Rocky Mountain Spotted Fever Intervention
Wall in a school with two painted american indians in profile. Boxes of supplies in the foreground

Home treatment kits are ready for distribution as part of the “RMSF Rodeo,” a project targeted at reducing Rocky Mountain spotted fever in a large Indian reservation in eastern Arizona.

Rocky Mountain spotted fever (RMSF) is a potentially fatal tickborne disease caused by the bite of an infected tick species. Between 2003 and 2016, more than 360 cases of RMSF (including 21 deaths , approximately half of which were children) were reported from tribal communities in Arizona. The rate of RMSF on the three most highly impacted American Indian reservations in rural Arizona is more than 150 times the national rate. An unchecked dog population plays an important role in RMSF transmission since dogs serve as hosts to infected ticks.

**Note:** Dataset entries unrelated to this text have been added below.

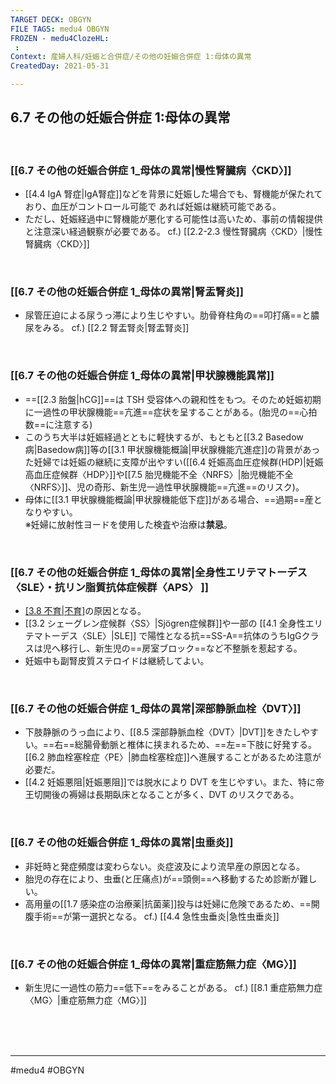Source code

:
 ```yaml
---
TARGET DECK: OBGYN
FILE TAGS: medu4 OBGYN
FROZEN - medu4ClozeHL:
 : 
Context: 産婦人科/妊娠と合併症/その他の妊娠合併症 1:母体の異常
CreatedDay: 2021-05-31

---
```


## 6.7 その他の妊娠合併症 1:母体の異常

<br>


### [[6.7 その他の妊娠合併症 1_母体の異常|慢性腎臓病〈CKD〉]]
* [[4.4 IgA 腎症|IgA腎症]]などを背景に妊娠した場合でも、腎機能が保たれており、血圧がコントロール可能で あれば妊娠は継続可能である。
* ただし、妊娠経過中に腎機能が悪化する可能性は高いため、事前の情報提供と注意深い経過観察が必要である。
cf.) [[2.2-2.3 慢性腎臓病〈CKD〉|慢性腎臓病〈CKD〉]]

<br>

### [[6.7 その他の妊娠合併症 1_母体の異常|腎盂腎炎]]
* 尿管圧迫による尿うっ滞により生じやすい。肋骨脊柱角の==叩打痛==と膿尿をみる。
cf.) [[2.2 腎盂腎炎|腎盂腎炎]]
<!--ID: 1656650938706-->




<br>

### [[6.7 その他の妊娠合併症 1_母体の異常|甲状腺機能異常]]
* ==[[2.3 胎盤|hCG]]==は TSH 受容体への親和性をもつ。そのため妊娠初期に一過性の甲状腺機能==亢進==症状を呈することがある。(胎児の==心拍数==に注意する)
* このうち大半は妊娠経過とともに軽快するが、もともと[[3.2 Basedow病|Basedow病]]等の[[3.1 甲状腺機能概論|甲状腺機能亢進症]]の背景があった妊婦では妊娠の継続に支障が出やすい([[6.4 妊娠高血圧症候群(HDP)|妊娠高血圧症候群〈HDP〉]]や[[7.5 胎児機能不全〈NRFS〉|胎児機能不全〈NRFS〉]]、児の奇形、新生児一過性甲状腺機能==亢進==のリスク)。
* 母体に[[3.1 甲状腺機能概論|甲状腺機能低下症]]がある場合、==過期==産となりやすい。  
※妊婦に放射性ヨードを使用した検査や治療は**禁忌**。
<!--ID: 1656650938856-->






<br>

### [[6.7 その他の妊娠合併症 1_母体の異常|全身性エリテマトーデス〈SLE〉・抗リン脂質抗体症候群〈APS〉 ]]
* [[3.8 不育|不育]](習慣流産)の原因となる。
* [[3.2 シェーグレン症候群〈SS〉|Sjögren症候群]]や一部の [[4.1 全身性エリテマトーデス〈SLE〉|SLE]] で陽性となる抗==SS-A==抗体のうちIgGクラスは児へ移行し、新生児の==房室ブロック==など不整脈を惹起する。
* 妊娠中も副腎皮質ステロイドは継続してよい。
<!--ID: 1656650882898-->




<br>

### [[6.7 その他の妊娠合併症 1_母体の異常|深部静脈血栓〈DVT〉]]
* 下肢静脈のうっ血により、[[8.5 深部静脈血栓〈DVT〉|DVT]]をきたしやすい。==右==総腸骨動脈と椎体に挟まれるため、==左==下肢に好発する。[[6.2 肺血栓塞栓症〈PE〉|肺血栓塞栓症]]へ進展することがあるため注意が必要だ。 
* [[4.2 妊娠悪阻|妊娠悪阻]]では脱水により DVT を生じやすい。また、特に帝王切開後の褥婦は長期臥床となることが多く、DVT のリスクである。
<!--ID: 1656650939006-->




<br>

### [[6.7 その他の妊娠合併症 1_母体の異常|虫垂炎]]
* 非妊時と発症頻度は変わらない。炎症波及により流早産の原因となる。 
* 胎児の存在により、虫垂(と圧痛点)が==頭側==へ移動するため診断が難しい。
* 高用量の[[1.7 感染症の治療薬|抗菌薬]]投与は妊婦に危険であるため、==開腹手術==が第一選択となる。
cf.) [[4.4 急性虫垂炎|急性虫垂炎]]
<!--ID: 1656650939149-->




<br>

### [[6.7 その他の妊娠合併症 1_母体の異常|重症筋無力症〈MG〉]]
* 新生児に一過性の筋力==低下==をみることがある。
cf.) [[8.1 重症筋無力症〈MG〉|重症筋無力症〈MG〉]]
<!--ID: 1656650939253-->









<br><br><br>

---
#medu4 #OBGYN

NCEZID began working with one highly impacted American Indian community in 2012 on a prevention project, the RMSF Rodeo. The project involved federal, state, tribal, and private partners who worked to reduce RMSF in the community by:

  • Applying pesticide sprays around yards,
  • Placing long-acting tick collars on every dog in the study area, and
  • Offering free spay and neuter services to curb the dog population.

At the end of the first year of the project, only 1% of dogs in the study area had ticks, while 63% of dogs outside the study area had ticks. Today, several Arizona tribes are at various stages of implementing RMSF prevention programs modeled on the RMSF Rodeo.